* **Your task**:
In the data below, which lines hold "text"? Copy every one.

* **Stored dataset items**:

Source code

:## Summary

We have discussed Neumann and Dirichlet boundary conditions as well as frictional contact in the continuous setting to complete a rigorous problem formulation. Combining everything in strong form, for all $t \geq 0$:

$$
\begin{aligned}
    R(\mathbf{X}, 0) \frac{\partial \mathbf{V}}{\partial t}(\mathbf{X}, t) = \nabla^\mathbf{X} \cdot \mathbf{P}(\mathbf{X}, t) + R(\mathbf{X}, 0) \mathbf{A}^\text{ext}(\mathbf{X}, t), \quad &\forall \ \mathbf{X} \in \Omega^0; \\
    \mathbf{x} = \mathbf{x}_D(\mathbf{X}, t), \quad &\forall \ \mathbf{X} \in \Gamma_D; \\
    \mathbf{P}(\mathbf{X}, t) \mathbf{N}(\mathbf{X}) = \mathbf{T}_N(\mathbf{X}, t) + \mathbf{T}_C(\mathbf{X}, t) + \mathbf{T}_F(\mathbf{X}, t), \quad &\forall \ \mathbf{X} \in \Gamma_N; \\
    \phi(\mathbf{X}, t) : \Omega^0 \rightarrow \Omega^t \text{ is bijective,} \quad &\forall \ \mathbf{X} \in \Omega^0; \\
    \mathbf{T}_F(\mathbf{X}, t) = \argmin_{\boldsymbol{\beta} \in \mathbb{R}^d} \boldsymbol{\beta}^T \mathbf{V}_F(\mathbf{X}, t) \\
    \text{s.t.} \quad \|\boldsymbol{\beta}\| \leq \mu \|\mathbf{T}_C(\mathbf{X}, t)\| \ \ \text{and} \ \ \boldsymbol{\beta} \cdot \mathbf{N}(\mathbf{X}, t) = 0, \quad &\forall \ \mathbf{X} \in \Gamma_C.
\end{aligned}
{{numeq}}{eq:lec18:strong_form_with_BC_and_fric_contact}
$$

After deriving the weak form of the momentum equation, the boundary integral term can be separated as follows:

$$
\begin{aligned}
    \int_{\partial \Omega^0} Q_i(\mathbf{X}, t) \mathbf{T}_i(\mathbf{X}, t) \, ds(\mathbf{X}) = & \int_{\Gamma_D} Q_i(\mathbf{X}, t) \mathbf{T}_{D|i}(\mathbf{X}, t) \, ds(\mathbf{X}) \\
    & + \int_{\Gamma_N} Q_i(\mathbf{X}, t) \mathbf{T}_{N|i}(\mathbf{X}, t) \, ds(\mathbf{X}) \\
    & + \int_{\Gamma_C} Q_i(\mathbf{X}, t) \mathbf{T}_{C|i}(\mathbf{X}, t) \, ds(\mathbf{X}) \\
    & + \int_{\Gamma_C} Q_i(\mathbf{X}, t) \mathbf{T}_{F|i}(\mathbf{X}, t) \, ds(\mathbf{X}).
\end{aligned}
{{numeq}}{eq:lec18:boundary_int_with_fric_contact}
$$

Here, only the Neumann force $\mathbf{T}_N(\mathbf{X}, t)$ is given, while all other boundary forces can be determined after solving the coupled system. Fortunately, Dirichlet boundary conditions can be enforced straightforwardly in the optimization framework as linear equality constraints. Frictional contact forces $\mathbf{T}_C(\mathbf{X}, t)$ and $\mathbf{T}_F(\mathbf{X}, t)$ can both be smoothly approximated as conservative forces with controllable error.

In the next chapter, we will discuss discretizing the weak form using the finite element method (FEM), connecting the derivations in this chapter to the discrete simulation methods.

* **Written solution**:
    R(\mathbf{X}, 0) \frac{\partial \mathbf{V}}{\partial t}(\mathbf{X}, t) = \nabla^\mathbf{X} \cdot \mathbf{P}(\mathbf{X}, t) + R(\mathbf{X}, 0) \mathbf{A}^\text{ext}(\mathbf{X}, t), \quad &\forall \ \mathbf{X} \in \Omega^0; \\
    \phi(\mathbf{X}, t) : \Omega^0 \rightarrow \Omega^t \text{ is bijective,} \quad &\forall \ \mathbf{X} \in \Omega^0; \\
    \text{s.t.} \quad \|\boldsymbol{\beta}\| \leq \mu \|\mathbf{T}_C(\mathbf{X}, t)\| \ \ \text{and} \ \ \boldsymbol{\beta} \cdot \mathbf{N}(\mathbf{X}, t) = 0, \quad &\forall \ \mathbf{X} \in \Gamma_C.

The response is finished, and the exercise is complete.